NU memang wajib marah pada masa itu. Keterlaluan jika diam saja, karena memang menyakitkan. Bagaimana pun NU melahirkan banyak kader dan selalu panen suara yang melimpah, tapi para “Singa NU” yang selayaknya dipasang di “Nomor Jadi” tak tahunya ditaruh di urutan buncit. Wajar saja NU kecewa dan sangat kecewa atas perlakuan itu. Ini memang bukan pil pahit pertama yang pernah ditelan NU. Kondisi tersebut juga pernah terjadi ketika NU tergabung dalam Partai Masyumi, namun saat itu NU keluar dan mendeklarasikan diri sebagai Partai NU. Beruntung NU menang. Namun dalam masa orde baru, NU tidak bisa berpartai sendiri, karena penguasa sudah menakar jumlah partai hanya tiga. Mau tidak mau, NU kembali ke langgar, pesantren, dan madrasah. Mengurus jami’yyah dan jamaah. Sedangkan para kader dan politisi NU bebas memilih partai yang disukai, terserah mau di mana. Boleh hijau, boleh kuning, boleh juga merah, yang penting siap berjuang untuk kepentingan umat, bangsa, dan negara. Ketika PPP kembali dikuasai kader-kader nahdliyyin, NU keukeuh khittah NU 1926.
Ketetapan tiga puluh tahun yang lalu tak berubah. NU tetap berkiblat ke khittah NU 1926. Walau pada era reformasi NU berpeluang menjadi (dan mendirikan) partai, NU tetap bergeming. NU bukan partai politik dan tidak mau memihak partai apapun. NU hanya berhak mendukung kader NU-nya. Di mana pun itu. Alhamdulillah, kader NU diterima di berbagai partai yang warna-warni. Dan nyatanya orang NU jadi presiden, lalu ada juga yang jadi wakil presiden. Kalau jatah menteri, memang sudah sejak lahirnya Indonesia.

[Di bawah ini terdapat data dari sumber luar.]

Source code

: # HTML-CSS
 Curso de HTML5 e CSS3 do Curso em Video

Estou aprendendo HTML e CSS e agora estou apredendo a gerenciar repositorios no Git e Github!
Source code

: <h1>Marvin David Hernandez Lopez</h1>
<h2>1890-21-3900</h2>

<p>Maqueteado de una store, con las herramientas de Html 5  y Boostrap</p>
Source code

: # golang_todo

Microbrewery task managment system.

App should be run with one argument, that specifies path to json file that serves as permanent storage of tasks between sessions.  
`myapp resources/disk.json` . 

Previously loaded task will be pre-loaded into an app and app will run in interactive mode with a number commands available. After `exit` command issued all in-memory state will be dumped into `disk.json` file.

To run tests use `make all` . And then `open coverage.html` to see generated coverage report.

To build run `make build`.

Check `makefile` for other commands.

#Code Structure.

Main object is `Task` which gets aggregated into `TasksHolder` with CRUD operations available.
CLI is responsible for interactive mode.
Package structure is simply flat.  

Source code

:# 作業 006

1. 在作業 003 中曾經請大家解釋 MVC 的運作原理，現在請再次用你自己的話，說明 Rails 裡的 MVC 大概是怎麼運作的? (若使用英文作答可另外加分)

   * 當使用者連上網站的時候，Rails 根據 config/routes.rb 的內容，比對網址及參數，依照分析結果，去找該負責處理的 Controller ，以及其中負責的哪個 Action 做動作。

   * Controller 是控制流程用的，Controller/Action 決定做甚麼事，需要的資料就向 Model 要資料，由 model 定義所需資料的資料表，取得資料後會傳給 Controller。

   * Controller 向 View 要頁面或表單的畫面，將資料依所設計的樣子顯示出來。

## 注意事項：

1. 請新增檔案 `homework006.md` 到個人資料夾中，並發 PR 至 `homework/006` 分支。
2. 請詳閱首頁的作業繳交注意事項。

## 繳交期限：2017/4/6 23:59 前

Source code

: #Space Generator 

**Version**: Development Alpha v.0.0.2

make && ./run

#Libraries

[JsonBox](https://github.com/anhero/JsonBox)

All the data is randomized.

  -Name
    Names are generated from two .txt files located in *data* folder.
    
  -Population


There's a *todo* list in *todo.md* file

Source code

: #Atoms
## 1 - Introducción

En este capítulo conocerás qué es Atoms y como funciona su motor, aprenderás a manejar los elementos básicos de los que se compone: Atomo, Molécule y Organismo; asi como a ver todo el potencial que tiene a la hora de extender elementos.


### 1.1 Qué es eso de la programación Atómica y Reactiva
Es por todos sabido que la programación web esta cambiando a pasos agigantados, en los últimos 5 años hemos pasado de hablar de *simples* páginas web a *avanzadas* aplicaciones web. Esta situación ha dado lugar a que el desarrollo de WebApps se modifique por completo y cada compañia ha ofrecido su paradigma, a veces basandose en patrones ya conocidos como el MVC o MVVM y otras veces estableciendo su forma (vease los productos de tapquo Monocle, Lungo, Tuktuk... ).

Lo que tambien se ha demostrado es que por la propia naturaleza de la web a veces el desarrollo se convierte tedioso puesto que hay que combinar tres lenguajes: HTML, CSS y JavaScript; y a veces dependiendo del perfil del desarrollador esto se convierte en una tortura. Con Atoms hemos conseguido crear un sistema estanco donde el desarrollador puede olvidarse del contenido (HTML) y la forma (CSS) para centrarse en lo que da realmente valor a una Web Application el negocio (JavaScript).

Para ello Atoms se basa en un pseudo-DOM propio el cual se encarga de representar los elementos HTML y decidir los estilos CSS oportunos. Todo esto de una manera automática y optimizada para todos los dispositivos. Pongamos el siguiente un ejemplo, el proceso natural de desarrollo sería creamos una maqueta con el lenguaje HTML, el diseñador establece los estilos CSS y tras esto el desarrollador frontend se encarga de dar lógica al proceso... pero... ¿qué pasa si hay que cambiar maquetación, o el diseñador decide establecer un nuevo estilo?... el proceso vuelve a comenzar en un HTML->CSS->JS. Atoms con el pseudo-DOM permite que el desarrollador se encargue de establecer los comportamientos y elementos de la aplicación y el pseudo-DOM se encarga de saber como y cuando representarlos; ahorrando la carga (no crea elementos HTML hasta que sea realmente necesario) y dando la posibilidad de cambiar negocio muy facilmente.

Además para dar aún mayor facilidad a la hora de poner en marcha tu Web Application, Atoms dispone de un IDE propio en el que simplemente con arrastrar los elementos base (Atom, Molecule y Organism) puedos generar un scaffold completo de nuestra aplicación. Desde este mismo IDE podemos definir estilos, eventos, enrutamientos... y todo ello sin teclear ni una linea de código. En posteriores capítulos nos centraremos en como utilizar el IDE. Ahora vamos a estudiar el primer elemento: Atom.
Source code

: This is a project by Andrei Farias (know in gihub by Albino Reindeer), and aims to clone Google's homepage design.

Dari sini tampaklah bahwa kemenangan NU bukanlah kemenangan partai tertentu. Kalau NU terjebak hanya berpihak pada satu partai, tampaknya menjadi suatu catatan kemunduran. Syukur jika partai yang dipihaki akhirnya tidak tinggal kenangan, karena hanya jadi cibiran para pemilih. Kemenangan NU adalah kemenangan kader NU dalam memperjuangkan nilai-nilai ke-NU-an dalam rangka mewujudkan: Islam rahmatan lil ‘alamin, rakyat adil dan makmur, gemah ripah loh jinawe di negeri ini. Oleh karena itu tugas NU adalah menyiapkan kader sebaik-baiknya dan sebanyak-banyaknya di tengah partai-partai politik mengalami krisis kader seperti ini.

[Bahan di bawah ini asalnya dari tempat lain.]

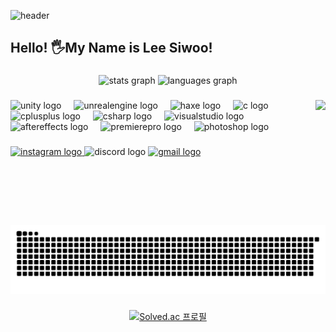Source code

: ![header](https://capsule-render.vercel.app/api?type=waving&color=0:833ab4,50:fd1d1d,100:fcb045&height=200&section=header&text=Welcome%20to%20MY%20Github!&fontSize=50&animation=fadeIn&desc=Junior%20Game%20Developer's%20Github&descAlign=77&descAlignY=40&fontColor=f7f5f5&fontAlignY=25&fontAlign=62)


<h2 align="left">Hello! 🖐️My Name is Lee Siwoo!</h2>

###

<div align="center">
  <img src="https://github-readme-stats.vercel.app/api?username=leesiuuuu&hide_title=false&hide_rank=false&show_icons=true&include_all_commits=true&count_private=true&disable_animations=false&theme=dracula&locale=en&hide_border=false" height="150" alt="stats graph"  />
  <img src="https://github-readme-stats.vercel.app/api/top-langs?username=leesiuuuu&locale=en&hide_title=false&layout=compact&card_width=320&langs_count=5&theme=dracula&hide_border=false" height="150" alt="languages graph"  />
</div>

###

<img align="right" height="200" src="https://github.com/user-attachments/assets/fda7f5a3-44ba-48e3-b43d-25fce5a79c2c"  />

###

<div align="left">
  <img src="https://skillicons.dev/icons?i=unity" height="30" alt="unity logo"  />
  <img width="12" />
  <img src="https://skillicons.dev/icons?i=unreal" height="30" alt="unrealengine logo"  />
  <img width="12" />
  <img src="https://skillicons.dev/icons?i=haxe" height="30" alt="haxe logo"  />
  <img width="12" />
  <img src="https://skillicons.dev/icons?i=c" height="30" alt="c logo"  />
  <img width="12" />
  <img src="https://skillicons.dev/icons?i=cpp" height="30" alt="cplusplus logo"  />
  <img width="12" />
  <img src="https://skillicons.dev/icons?i=cs" height="30" alt="csharp logo"  />
  <img width="12" />
  <img src="https://skillicons.dev/icons?i=visualstudio" height="30" alt="visualstudio logo"  />
  <img width="12" />
  <img src="https://cdn.simpleicons.org/adobeaftereffects/9999FF" height="30" alt="aftereffects logo"  />
  <img width="12" />
  <img src="https://cdn.simpleicons.org/adobepremierepro/9999FF" height="30" alt="premierepro logo"  />
  <img width="12" />
  <img src="https://cdn.simpleicons.org/adobephotoshop/31A8FF" height="30" alt="photoshop logo"  />
</div>

###

<div align="left">
  <a href="https://www.instagram.com/lee_siuuuu/" target="_blank">
    <img src="https://img.shields.io/static/v1?message=Instagram&logo=instagram&label=&color=E4405F&logoColor=white&labelColor=&style=for-the-badge" height="35" alt="instagram logo"  />
  </a>
  <img src="https://img.shields.io/static/v1?message=Discord&logo=discord&label=&color=7289DA&logoColor=white&labelColor=&style=for-the-badge" height="35" alt="discord logo"  />
  <a href="s24028@gsm.hs.kr" target="_blank">
    <img src="https://img.shields.io/static/v1?message=Gmail&logo=gmail&label=&color=D14836&logoColor=white&labelColor=&style=for-the-badge" height="35" alt="gmail logo"  />
  </a>
</div>

###

<br clear="both">

<img src="https://raw.githubusercontent.com/leesiuuuu/leesiuuuu/output/snake.svg" alt="Snake animation" />

###
<p align="center">
  <a href="https://solved.ac/leesiu1">
    <img src="http://mazassumnida.wtf/api/v2/generate_badge?boj=leesiu1" alt="Solved.ac 프로필">
  </a>
</p>
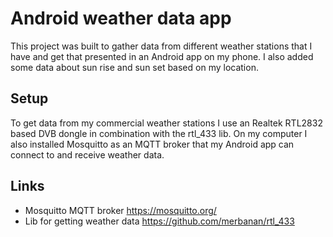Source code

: # Android weather data app
This project was built to gather data from different weather stations that I have and get that presented in an Android app on my phone. I also added some data about sun rise and sun set based on my location.
## Setup

To get data from my commercial weather stations I use an Realtek RTL2832 based DVB dongle in combination with the rtl_433 lib.
On my computer I also installed Mosquitto as an MQTT broker that my Android app can connect to and receive weather data.


## Links
- Mosquitto MQTT broker https://mosquitto.org/
- Lib for getting weather data https://github.com/merbanan/rtl_433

NU Sebagai Suplier Kader Politik
Dalam situasi politik multipartai seperti ini, dengan NU tetap berpegang pada keputusan Muktamar NU ke-27 itu tampaknya membuat perjuangan NU tetap bisa selamat, bahkan bisa untung. NU tanpa perlu risau dan ketar-ketir bagaimana jika partai satu-satunya yang digadang-gadang bakal gulung tikar seperti partai-partai lain gara-gara suaranya minor. NU tetap punya wakil melimpah di parlemen. NU tetap punya corong perjuangan. Bahkan NU tetap bisa titip suara agar menggolkan kader-kader terbaiknya untuk menduduki jabatan-jabatan publik, termasuk komisioner-komisioner, melalui seluruh jaringan politisi NU yang duduk di parlemen.

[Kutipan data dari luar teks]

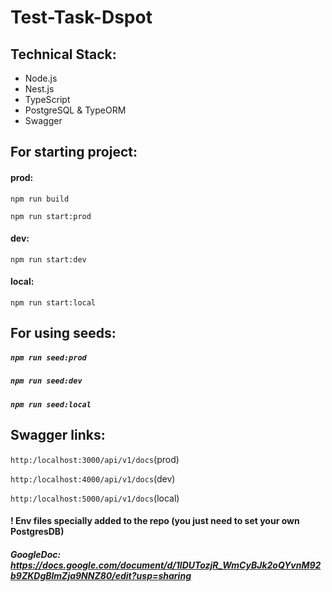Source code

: # Test-Task-Dspot
## Technical Stack:
* Node.js
* Nest.js
* TypeScript
* PostgreSQL & TypeORM
* Swagger

## For starting project:
#### prod:
<code>npm run build</code>

<code>npm run start:prod</code>

#### dev:
<code>npm run start:dev</code>

#### local:
<code>npm run start:local</code>

## For using seeds:
##### <code>npm run seed:prod</code>
##### <code>npm run seed:dev</code>
##### <code>npm run seed:local</code>

## Swagger links:
<code>http:/localhost:3000/api/v1/docs</code>(prod)

<code>http:/localhost:4000/api/v1/docs</code>(dev)

<code>http:/localhost:5000/api/v1/docs</code>(local)

#### ! Env files specially added to the repo (you just need to set your own PostgresDB)


##### GoogleDoc: https://docs.google.com/document/d/1lDUTozjR_WmCyBJk2oQYvnM92b9ZKDgBlmZja9NNZ80/edit?usp=sharing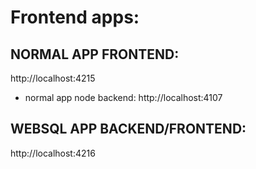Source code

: 
# Frontend apps:

## NORMAL APP FRONTEND:
http://localhost:4215

- normal app node backend:
http://localhost:4107

## WEBSQL APP BACKEND/FRONTEND:
http://localhost:4216


      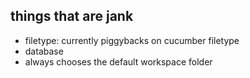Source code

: ## things that are jank

- filetype: currently piggybacks on cucumber filetype 
- database
- always chooses the default workspace folder

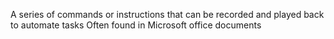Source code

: A series of commands or instructions that can be recorded and played back to automate tasks
Often found in Microsoft office documents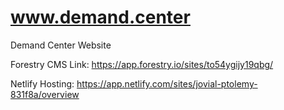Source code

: # www.demand.center
Demand Center Website

Forestry CMS Link: https://app.forestry.io/sites/to54ygijy19qbg/

Netlify Hosting: https://app.netlify.com/sites/jovial-ptolemy-831f8a/overview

Sesungguhnya banyak orang yang terlahir tiba-tiba menjadi NU, tanpa ada proses baiat dan administrasi. Untuk menjadi NU pun makin mudah. Tanpa memilih “Partai NU” sekarang sudah bisa menjadi. Namun masih banyak orang menjadi NU gara-gara ikut pendidikan dan pengkaderan atau masuk struktur NU. Ini memang gejala unik. Menjadi NU ternyata bukan saja perkara struktural, tapi juga kultural. Oleh karena itu, NU sebagai organisasi tak bisa mengelak orang yang mengaku-aku dirinya sebagai NU. Mau dibuktikan secara terbalik pun susah. Sebab, untuk menjadi NU cukup dengan mengaku merasa NU. Cukup sudah. Sederhana. Oleh karena itulah, seluruh penduduk Indonesia ini sebenarnya NU, kecuali yang tidak.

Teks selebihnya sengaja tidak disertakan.